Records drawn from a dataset
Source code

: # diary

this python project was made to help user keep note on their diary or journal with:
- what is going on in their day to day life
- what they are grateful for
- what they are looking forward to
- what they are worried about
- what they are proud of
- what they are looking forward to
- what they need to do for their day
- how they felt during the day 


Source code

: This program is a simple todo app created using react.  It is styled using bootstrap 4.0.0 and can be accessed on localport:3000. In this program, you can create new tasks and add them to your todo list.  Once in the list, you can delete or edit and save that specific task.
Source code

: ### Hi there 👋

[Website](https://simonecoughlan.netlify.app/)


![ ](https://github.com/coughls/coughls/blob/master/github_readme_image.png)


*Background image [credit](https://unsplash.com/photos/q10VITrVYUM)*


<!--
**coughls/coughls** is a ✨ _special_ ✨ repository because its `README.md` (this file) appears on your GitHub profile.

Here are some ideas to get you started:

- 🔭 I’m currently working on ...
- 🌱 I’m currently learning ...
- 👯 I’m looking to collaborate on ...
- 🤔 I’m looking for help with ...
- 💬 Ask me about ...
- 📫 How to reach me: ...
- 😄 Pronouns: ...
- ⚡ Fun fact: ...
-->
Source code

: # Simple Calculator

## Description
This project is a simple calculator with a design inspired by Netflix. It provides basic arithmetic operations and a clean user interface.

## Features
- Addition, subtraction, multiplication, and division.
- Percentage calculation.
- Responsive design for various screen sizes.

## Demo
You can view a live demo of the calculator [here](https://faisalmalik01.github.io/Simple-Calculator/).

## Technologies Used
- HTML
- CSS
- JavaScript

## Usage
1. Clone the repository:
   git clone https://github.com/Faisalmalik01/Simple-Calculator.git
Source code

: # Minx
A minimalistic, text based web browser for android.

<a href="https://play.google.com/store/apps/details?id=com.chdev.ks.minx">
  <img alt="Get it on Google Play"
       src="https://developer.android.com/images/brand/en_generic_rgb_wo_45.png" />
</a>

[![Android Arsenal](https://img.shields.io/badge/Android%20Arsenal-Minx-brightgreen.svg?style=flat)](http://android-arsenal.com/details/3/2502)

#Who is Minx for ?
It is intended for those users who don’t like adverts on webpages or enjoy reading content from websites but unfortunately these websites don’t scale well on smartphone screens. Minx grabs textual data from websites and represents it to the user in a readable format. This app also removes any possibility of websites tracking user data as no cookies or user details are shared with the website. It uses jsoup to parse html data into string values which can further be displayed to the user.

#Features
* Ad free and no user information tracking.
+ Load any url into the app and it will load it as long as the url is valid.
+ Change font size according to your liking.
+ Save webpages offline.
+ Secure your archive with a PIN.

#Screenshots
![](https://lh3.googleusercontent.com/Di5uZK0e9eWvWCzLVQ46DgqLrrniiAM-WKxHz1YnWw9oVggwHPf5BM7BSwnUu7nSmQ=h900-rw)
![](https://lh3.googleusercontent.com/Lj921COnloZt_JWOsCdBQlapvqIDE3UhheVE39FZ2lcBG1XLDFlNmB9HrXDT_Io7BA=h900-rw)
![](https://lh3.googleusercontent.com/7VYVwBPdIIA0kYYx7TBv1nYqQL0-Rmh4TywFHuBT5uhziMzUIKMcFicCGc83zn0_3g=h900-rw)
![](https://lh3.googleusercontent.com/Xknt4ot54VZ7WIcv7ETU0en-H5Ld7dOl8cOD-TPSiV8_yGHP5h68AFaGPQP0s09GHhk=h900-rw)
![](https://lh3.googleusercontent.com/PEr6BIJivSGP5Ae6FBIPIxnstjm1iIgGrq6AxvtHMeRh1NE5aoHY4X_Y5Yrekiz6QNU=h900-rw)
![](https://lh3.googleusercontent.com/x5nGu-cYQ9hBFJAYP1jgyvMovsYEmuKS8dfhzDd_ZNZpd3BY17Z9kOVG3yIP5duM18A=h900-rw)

---

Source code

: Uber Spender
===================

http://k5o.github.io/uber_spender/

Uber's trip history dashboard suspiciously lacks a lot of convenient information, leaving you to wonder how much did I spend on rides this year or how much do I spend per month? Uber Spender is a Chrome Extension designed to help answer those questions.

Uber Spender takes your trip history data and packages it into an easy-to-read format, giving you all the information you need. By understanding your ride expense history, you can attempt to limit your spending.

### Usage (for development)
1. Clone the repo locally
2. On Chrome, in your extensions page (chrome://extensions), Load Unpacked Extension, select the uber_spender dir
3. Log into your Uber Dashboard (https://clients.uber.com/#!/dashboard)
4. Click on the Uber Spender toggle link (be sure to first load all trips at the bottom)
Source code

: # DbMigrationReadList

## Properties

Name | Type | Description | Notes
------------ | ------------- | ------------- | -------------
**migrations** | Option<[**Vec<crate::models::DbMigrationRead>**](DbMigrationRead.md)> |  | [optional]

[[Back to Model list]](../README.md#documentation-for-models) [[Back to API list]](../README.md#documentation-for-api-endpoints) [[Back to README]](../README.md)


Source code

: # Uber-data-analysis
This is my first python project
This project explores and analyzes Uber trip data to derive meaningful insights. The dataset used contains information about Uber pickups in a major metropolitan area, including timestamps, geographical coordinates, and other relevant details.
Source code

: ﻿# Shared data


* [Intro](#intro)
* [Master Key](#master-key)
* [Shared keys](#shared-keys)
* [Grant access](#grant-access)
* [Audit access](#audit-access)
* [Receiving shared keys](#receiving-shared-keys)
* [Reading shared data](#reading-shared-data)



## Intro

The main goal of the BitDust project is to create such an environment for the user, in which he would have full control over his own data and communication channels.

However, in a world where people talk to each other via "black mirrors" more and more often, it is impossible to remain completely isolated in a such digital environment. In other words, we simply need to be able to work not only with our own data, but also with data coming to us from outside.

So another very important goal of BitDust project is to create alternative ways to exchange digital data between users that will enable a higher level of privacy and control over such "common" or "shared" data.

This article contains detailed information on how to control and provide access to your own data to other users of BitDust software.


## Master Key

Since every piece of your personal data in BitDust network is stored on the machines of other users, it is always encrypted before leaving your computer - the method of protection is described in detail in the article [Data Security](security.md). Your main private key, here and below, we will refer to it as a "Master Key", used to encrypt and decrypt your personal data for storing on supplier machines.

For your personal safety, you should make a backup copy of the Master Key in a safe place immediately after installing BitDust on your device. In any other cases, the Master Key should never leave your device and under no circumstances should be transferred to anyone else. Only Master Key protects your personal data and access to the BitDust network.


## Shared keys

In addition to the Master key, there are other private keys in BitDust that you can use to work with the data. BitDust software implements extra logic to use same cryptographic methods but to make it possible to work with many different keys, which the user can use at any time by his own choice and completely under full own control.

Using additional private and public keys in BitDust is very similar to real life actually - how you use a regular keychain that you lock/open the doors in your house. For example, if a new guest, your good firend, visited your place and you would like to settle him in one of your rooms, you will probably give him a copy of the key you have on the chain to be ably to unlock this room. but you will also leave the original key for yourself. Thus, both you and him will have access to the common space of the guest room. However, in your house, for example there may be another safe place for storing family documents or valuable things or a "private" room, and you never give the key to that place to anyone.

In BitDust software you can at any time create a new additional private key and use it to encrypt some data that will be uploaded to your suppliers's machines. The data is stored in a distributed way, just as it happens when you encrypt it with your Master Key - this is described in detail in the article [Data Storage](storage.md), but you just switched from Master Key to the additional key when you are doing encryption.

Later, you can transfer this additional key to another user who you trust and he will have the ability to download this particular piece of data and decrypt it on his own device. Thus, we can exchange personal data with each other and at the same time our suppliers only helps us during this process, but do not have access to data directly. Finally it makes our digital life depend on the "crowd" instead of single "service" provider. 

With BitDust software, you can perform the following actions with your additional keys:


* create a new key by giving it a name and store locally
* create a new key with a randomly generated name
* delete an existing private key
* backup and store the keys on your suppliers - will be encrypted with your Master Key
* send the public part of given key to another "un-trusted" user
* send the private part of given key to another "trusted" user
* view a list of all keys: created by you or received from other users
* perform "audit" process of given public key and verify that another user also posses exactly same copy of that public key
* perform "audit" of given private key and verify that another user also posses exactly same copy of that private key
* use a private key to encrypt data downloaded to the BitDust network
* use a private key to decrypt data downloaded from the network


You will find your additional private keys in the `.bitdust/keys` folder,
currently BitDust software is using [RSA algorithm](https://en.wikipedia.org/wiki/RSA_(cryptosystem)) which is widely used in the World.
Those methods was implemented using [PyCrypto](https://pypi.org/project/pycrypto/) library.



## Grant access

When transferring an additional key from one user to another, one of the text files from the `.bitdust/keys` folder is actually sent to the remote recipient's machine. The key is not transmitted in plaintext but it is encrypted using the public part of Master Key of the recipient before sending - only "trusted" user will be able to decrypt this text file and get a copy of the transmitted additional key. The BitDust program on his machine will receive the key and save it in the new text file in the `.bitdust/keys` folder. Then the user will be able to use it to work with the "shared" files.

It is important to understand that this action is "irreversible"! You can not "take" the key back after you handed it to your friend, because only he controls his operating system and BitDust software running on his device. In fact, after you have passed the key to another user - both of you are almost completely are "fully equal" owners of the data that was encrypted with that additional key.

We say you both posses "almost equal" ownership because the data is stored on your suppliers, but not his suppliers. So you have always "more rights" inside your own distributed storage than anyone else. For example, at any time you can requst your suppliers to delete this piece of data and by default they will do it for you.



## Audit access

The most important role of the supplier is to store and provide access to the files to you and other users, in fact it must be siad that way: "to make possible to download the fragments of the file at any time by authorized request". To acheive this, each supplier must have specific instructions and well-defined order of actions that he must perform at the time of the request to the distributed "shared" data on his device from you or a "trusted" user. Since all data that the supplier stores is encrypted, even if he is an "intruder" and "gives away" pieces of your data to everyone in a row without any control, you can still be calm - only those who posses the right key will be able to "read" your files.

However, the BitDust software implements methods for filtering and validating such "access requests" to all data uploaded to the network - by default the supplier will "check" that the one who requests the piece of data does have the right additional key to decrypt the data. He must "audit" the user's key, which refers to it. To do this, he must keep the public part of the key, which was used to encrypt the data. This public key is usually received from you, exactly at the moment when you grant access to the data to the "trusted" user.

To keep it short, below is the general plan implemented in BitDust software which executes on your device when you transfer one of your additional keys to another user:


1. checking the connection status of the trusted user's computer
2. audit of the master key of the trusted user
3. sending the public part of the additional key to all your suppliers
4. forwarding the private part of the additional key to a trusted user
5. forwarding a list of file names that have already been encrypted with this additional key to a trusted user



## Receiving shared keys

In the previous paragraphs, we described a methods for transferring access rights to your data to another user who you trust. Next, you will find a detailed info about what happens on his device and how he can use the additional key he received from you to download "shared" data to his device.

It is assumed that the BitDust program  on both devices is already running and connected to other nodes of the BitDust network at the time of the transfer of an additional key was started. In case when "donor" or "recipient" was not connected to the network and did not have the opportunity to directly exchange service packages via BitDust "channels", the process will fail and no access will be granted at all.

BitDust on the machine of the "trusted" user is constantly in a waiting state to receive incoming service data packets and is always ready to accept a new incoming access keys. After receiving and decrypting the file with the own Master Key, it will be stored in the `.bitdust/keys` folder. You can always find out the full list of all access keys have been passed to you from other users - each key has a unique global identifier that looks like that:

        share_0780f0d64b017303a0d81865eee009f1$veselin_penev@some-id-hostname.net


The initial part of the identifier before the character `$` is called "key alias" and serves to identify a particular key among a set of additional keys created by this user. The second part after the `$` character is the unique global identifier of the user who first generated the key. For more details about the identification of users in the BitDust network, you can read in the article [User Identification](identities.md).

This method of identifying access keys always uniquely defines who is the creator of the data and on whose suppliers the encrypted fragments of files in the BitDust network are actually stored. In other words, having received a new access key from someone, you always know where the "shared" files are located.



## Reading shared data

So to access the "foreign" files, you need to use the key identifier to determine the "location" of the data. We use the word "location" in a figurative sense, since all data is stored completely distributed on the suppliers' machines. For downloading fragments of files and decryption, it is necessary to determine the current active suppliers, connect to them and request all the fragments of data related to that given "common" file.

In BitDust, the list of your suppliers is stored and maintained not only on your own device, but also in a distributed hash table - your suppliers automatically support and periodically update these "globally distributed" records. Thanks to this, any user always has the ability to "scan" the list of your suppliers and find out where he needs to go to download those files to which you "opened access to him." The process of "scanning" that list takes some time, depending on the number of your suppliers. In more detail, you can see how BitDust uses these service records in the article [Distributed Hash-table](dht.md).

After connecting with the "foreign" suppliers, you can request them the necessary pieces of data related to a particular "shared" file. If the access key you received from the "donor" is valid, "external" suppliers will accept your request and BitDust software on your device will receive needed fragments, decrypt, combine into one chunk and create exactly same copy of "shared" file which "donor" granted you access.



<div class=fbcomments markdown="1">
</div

How to complete this task
In the records above, find each line that mentions the word "important", and copy it.

Response to the exercise
So another very important goal of BitDust project is to create alternative ways to exchange digital data between users that will enable a higher level of privacy and control over such "common" or "shared" data.
It is important to understand that this action is "irreversible"! You can not "take" the key back after you handed it to your friend, because only he controls his operating system and BitDust software running on his device. In fact, after you have passed the key to another user - both of you are almost completely are "fully equal" owners of the data that was encrypted with that additional key.
The most important role of the supplier is to store and provide access to the files to you and other users, in fact it must be siad that way: "to make possible to download the fragments of the file at any time by authorized request". To acheive this, each supplier must have specific instructions and well-defined order of actions that he must perform at the time of the request to the distributed "shared" data on his device from you or a "trusted" user. Since all data that the supplier stores is encrypted, even if he is an "intruder" and "gives away" pieces of your data to everyone in a row without any control, you can still be calm - only those who posses the right key will be able to "read" your files.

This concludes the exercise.